Closed Loop Manufacturing – Metal is an essential component of advanced civilization, and our platform allows for recycling metal into virgin feedstock for producing further GVCS technologies – thereby allowing for cradle-to-cradle manufacturing cycles

This is a project worth following and supporting.


  8 Responses to “Factor E Farm and Open Source Ecology”

  1. I think a fun project would be an ‘all purpose garden vehicle’, made from a used diesel car chassis.
    Must be:
    All wheel drive
    open cockpit, with solar cell canopy for battery maintenance and rain protection
    bio-diesel capable
    include hydraulic PTO for attachments (generator, welder, hydraulic accessories)
    Front End Loader w/ changable attachments (concrete mixer, forks, etc)
    Rear end adapter capable for 3 point universal attachments (backhoe, auger, tiller, box blade, etc)
    plentiful from junk yards and cheap to build.
    Any welders, cutters, mechanics, engineers, tinkers, taylors or candlestick makers interested?

  2. Mike, No sense reinventing the wheel, you just described my tractor.

  3. I guess I got caught up in the moment. I pretty much described mine too. I would be a fun project to convert an old Suburu into a farm all.

  4. Mike, It would be nice to have an idea of what implements are available around the island for tractors. I’m currently trying to weasel my captain out of his 3 pt rototiller but alas he’s a packrat. I do have a 10 bag 3 pt mixer that could be made available if the need arises. Still think a small shake and bake batch truck at the quarry would be preferred but ……

  5. Or just buy a used ‘Portable Batch Plant’ that will do 100 Cyd’s and hour.
    Here’s a new one for $188k. Used for far less.

  6. I stumbled on this Blog this morning, and thought I’d share the wealth.
    Lots of good stuff on sustainable living. Click on the Real Food Resources tab for a ton of recipes.

  7. I’m working on a solar canopy hybrid tandem mountain-bike myself. I’ve decided that one best cost value for solar generation is a parabolic trough (3’x9′ foil-lined half-cylinder on cardboard or fiberglass) with a black copper pipe along the focus running a 0.5-2 HP steam engine. I’m not sure Washington has enough sun to validate such designs though.

    For a tractor, it seems to make more sense having a larger carport canopy with the steam motors charging batteries. It’s not like you’re touring cross-country in them.

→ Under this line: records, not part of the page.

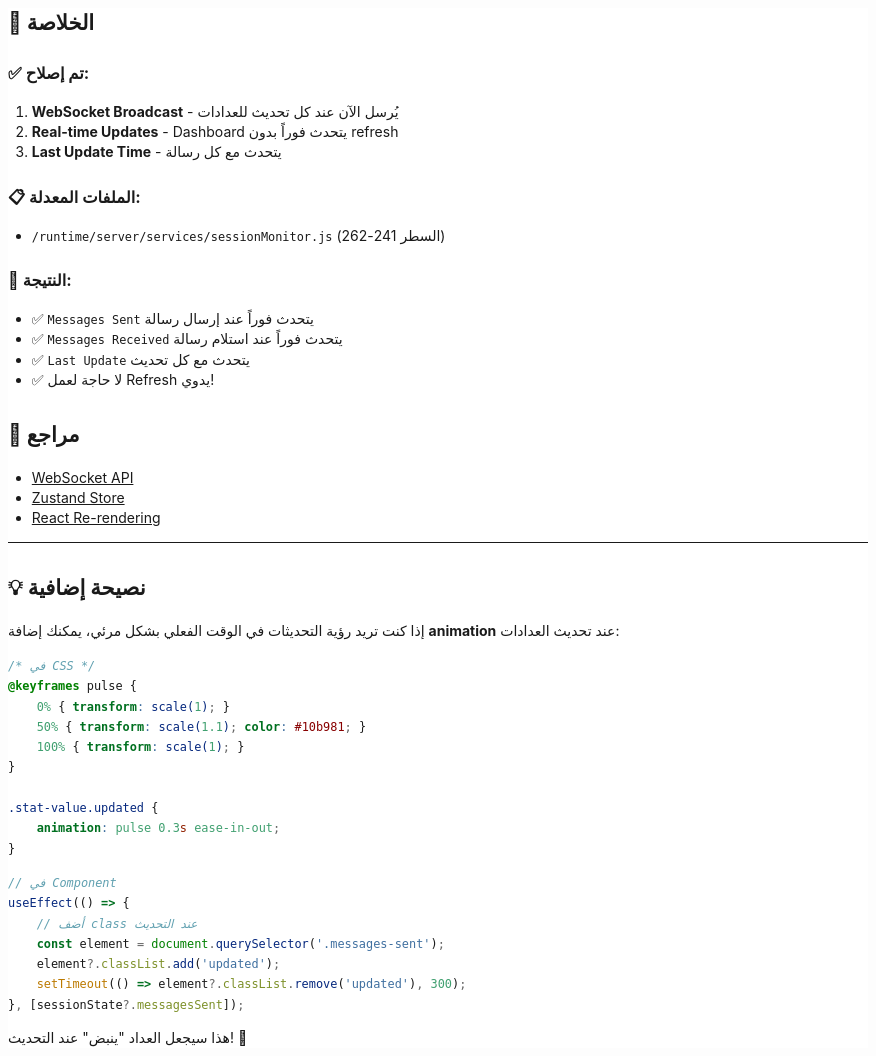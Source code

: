 ## 🎯 الخلاصة

### ✅ تم إصلاح:

1. **WebSocket Broadcast** - يُرسل الآن عند كل تحديث للعدادات
2. **Real-time Updates** - Dashboard يتحدث فوراً بدون refresh
3. **Last Update Time** - يتحدث مع كل رسالة

### 📋 الملفات المعدلة:

- `/runtime/server/services/sessionMonitor.js` (السطر 241-262)

### 🚀 النتيجة:

- ✅ `Messages Sent` يتحدث فوراً عند إرسال رسالة
- ✅ `Messages Received` يتحدث فوراً عند استلام رسالة
- ✅ `Last Update` يتحدث مع كل تحديث
- ✅ لا حاجة لعمل Refresh يدوي!

## 🔗 مراجع

- [WebSocket API](https://developer.mozilla.org/en-US/docs/Web/API/WebSocket)
- [Zustand Store](https://zustand-demo.pmnd.rs/)
- [React Re-rendering](https://react.dev/learn/render-and-commit)

---

## 💡 نصيحة إضافية

إذا كنت تريد رؤية التحديثات في الوقت الفعلي بشكل مرئي، يمكنك إضافة **animation** عند تحديث العدادات:

```css
/* في CSS */
@keyframes pulse {
    0% { transform: scale(1); }
    50% { transform: scale(1.1); color: #10b981; }
    100% { transform: scale(1); }
}

.stat-value.updated {
    animation: pulse 0.3s ease-in-out;
}
```

```javascript
// في Component
useEffect(() => {
    // أضف class عند التحديث
    const element = document.querySelector('.messages-sent');
    element?.classList.add('updated');
    setTimeout(() => element?.classList.remove('updated'), 300);
}, [sessionState?.messagesSent]);
```

هذا سيجعل العداد "ينبض" عند التحديث! 🎉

    For energy storage, a six cubic inch oxygen/hydrogen separator can be made with one-way valves to charge tanks for reuse with a lawn-mower engine, from a stainless pipe-tee, interleaved stainless mesh, an old television choke coil, and a $10 vibrator circuit. Much less toxic than batteries. (alas, the most efficient seperation is also the most likely to spark and explode.) I’ve calculated that one could pedal-power enough hydrogen generation to fill a personal camping zeppelin in about 32 hours.

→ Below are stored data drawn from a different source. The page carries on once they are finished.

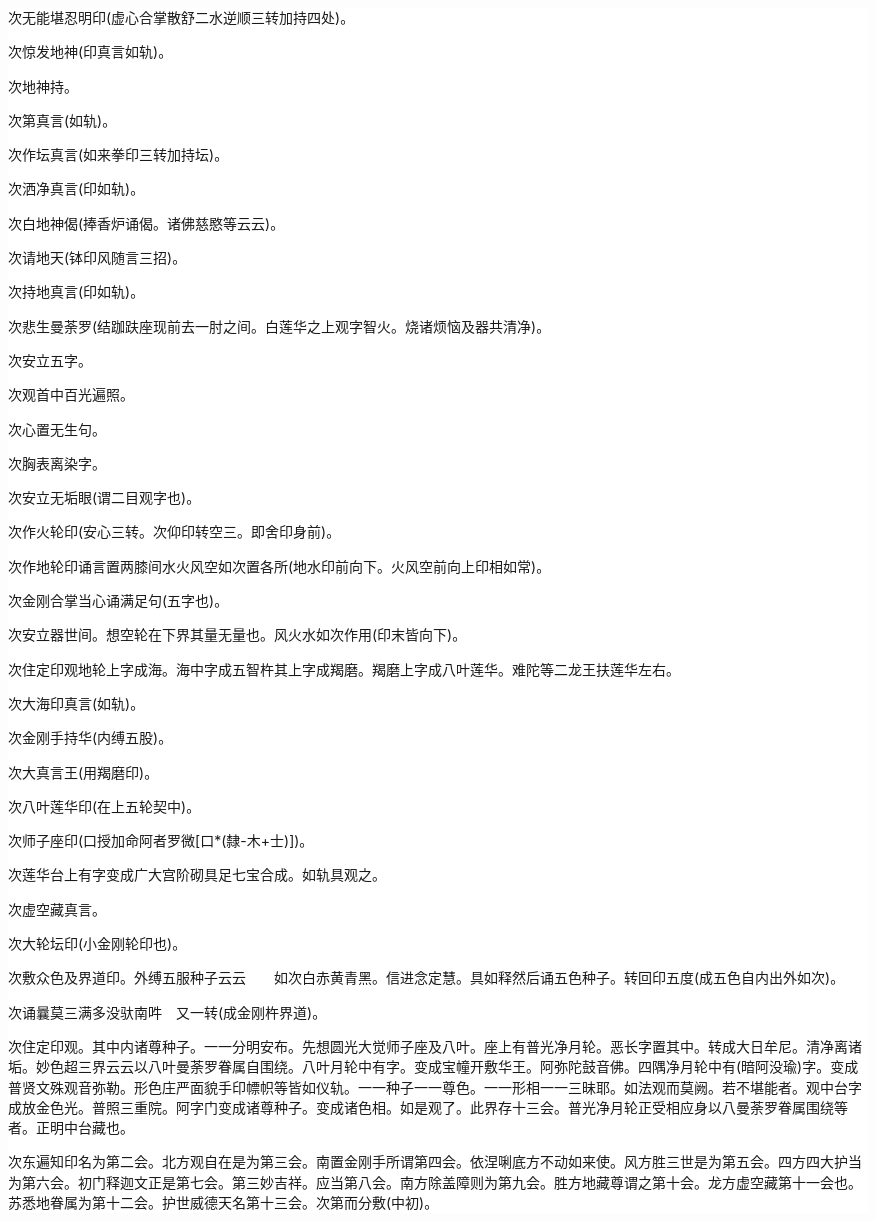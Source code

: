 次无能堪忍明印(虚心合掌散舒二水逆顺三转加持四处)。  

次惊发地神(印真言如轨)。  

次地神持。  

次第真言(如轨)。  

次作坛真言(如来拳印三转加持坛)。  

次洒净真言(印如轨)。  

次白地神偈(捧香炉诵偈。诸佛慈愍等云云)。  

次请地天(钵印风随言三招)。  

次持地真言(印如轨)。  

次悲生曼荼罗(结跏趺座现前去一肘之间。白莲华之上观字智火。烧诸烦恼及器共清净)。  

次安立五字。  

次观首中百光遍照。  

次心置无生句。  

次胸表离染字。  

次安立无垢眼(谓二目观字也)。  

次作火轮印(安心三转。次仰印转空三。即舍印身前)。  

次作地轮印诵言置两膝间水火风空如次置各所(地水印前向下。火风空前向上印相如常)。  

次金刚合掌当心诵满足句(五字也)。  

次安立器世间。想空轮在下界其量无量也。风火水如次作用(印末皆向下)。  

次住定印观地轮上字成海。海中字成五智杵其上字成羯磨。羯磨上字成八叶莲华。难陀等二龙王扶莲华左右。  

次大海印真言(如轨)。  

次金刚手持华(内缚五股)。  

次大真言王(用羯磨印)。  

次八叶莲华印(在上五轮契中)。  

次师子座印(口授加命阿者罗微[口*(隸-木+士)])。  

次莲华台上有字变成广大宫阶砌具足七宝合成。如轨具观之。  

次虚空藏真言。  

次大轮坛印(小金刚轮印也)。  

次敷众色及界道印。外缚五服种子云云　　如次白赤黄青黑。信进念定慧。具如释然后诵五色种子。转回印五度(成五色自内出外如次)。  

次诵曩莫三满多没驮南吽　又一转(成金刚杵界道)。  

次住定印观。其中内诸尊种子。一一分明安布。先想圆光大觉师子座及八叶。座上有普光净月轮。恶长字置其中。转成大日牟尼。清净离诸垢。妙色超三界云云以八叶曼荼罗眷属自围绕。八叶月轮中有字。变成宝幢开敷华王。阿弥陀鼓音佛。四隅净月轮中有(暗阿没瑜)字。变成普贤文殊观音弥勒。形色庄严面貌手印幖帜等皆如仪轨。一一种子一一尊色。一一形相一一三昧耶。如法观而莫阙。若不堪能者。观中台字成放金色光。普照三重院。阿字门变成诸尊种子。变成诸色相。如是观了。此界存十三会。普光净月轮正受相应身以八曼荼罗眷属围绕等者。正明中台藏也。  

次东遍知印名为第二会。北方观自在是为第三会。南置金刚手所谓第四会。依涅唎底方不动如来使。风方胜三世是为第五会。四方四大护当为第六会。初门释迦文正是第七会。第三妙吉祥。应当第八会。南方除盖障则为第九会。胜方地藏尊谓之第十会。龙方虚空藏第十一会也。苏悉地眷属为第十二会。护世威德天名第十三会。次第而分敷(中初)。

    Do not forget our ancient friend the ox. I am guessing that their HP output per acre of biomass conversion is pretty darn high. Paul Bunyan would be proud to see them return. Heck, they could even tow a new ferry.

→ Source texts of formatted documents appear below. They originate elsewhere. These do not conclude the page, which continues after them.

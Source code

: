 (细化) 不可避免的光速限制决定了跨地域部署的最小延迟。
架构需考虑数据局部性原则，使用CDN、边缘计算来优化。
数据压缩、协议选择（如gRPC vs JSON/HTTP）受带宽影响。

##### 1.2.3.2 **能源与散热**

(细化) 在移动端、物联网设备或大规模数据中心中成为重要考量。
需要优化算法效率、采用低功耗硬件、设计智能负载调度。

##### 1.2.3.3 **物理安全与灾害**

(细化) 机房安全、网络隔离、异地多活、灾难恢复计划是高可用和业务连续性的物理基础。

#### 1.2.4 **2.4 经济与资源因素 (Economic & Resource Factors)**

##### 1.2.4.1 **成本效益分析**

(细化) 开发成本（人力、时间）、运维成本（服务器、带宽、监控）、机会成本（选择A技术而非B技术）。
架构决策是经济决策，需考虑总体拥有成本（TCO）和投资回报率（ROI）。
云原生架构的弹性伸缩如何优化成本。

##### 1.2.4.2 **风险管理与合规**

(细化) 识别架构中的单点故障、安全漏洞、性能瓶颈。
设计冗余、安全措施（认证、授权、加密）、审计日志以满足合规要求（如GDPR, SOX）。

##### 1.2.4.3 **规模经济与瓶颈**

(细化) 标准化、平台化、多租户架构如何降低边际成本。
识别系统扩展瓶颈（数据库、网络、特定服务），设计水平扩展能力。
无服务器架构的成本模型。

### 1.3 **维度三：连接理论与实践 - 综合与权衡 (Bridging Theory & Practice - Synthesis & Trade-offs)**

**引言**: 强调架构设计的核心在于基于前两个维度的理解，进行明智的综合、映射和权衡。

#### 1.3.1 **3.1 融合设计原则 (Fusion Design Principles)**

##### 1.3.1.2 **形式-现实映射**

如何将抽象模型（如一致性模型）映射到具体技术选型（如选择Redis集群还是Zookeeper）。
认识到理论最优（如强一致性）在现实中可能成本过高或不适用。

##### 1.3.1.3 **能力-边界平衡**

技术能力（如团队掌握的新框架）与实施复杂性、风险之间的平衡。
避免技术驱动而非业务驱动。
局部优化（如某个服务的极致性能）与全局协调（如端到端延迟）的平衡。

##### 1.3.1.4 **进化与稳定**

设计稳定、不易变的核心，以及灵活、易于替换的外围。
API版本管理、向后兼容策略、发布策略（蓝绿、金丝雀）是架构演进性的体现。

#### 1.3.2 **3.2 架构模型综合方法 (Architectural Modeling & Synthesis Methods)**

  8. Another nice thing about steam is that you can use it to drive an air-compressor, then drive all sorts of pneumatic tools and construction machinery with that.

    Also, steam is versatile. You can generate it with wood, alcohol, cow pies, and solar troughs.

    If you are storing steam power mechanically, you can get by with a small air tank which feeds pneumatic tools, and an air-motor driven electric generator. In excess of that, energy can be stored by lifting water or other weights.

    With a single-axle machine-tool bench, you can have all of your energy modes interconnected: steam, air, water-pump, electrical, foot-treadle, windmill; and store or utilize these forms as required, interchangeably. All of your table-saws, routers, drill-presses, and such would driven off this one axle, with some gearing pulleys.

    This is nothing new. Rather it’s simply combining best practices of the old-timers who had to make their property work for them.